TASK DESCRIPTION →
The number of lines containing "dass" is the only answer wanted; work it out from the entries below.

GIVEN DATA →
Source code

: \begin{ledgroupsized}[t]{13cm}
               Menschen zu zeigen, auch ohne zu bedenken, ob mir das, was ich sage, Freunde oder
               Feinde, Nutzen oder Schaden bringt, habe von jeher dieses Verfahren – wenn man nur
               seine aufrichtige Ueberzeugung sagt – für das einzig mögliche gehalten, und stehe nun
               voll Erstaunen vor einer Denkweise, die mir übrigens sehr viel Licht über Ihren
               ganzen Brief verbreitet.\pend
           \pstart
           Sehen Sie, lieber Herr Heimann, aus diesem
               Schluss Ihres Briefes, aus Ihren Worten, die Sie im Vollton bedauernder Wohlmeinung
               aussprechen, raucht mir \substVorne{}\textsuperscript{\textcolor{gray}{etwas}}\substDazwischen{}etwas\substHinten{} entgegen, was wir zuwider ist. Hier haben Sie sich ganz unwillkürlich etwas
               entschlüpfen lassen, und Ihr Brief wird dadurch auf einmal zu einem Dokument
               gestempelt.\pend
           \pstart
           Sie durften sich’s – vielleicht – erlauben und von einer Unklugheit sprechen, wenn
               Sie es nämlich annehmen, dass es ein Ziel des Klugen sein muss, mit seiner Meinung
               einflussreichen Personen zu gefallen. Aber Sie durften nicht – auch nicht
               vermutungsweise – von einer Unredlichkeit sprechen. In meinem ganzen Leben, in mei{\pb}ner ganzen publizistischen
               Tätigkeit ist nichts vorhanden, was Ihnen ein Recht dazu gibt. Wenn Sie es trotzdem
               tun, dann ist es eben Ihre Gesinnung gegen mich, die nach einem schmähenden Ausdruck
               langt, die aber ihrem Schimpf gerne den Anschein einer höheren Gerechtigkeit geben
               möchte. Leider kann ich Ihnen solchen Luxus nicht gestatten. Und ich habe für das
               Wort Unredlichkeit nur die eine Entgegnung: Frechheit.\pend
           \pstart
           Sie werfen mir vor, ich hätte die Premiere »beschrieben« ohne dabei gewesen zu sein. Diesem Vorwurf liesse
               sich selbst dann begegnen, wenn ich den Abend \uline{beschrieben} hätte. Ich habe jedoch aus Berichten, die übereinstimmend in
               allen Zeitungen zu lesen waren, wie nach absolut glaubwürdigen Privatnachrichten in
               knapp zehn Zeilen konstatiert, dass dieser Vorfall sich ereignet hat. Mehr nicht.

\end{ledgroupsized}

WRITTEN ANSWER →
2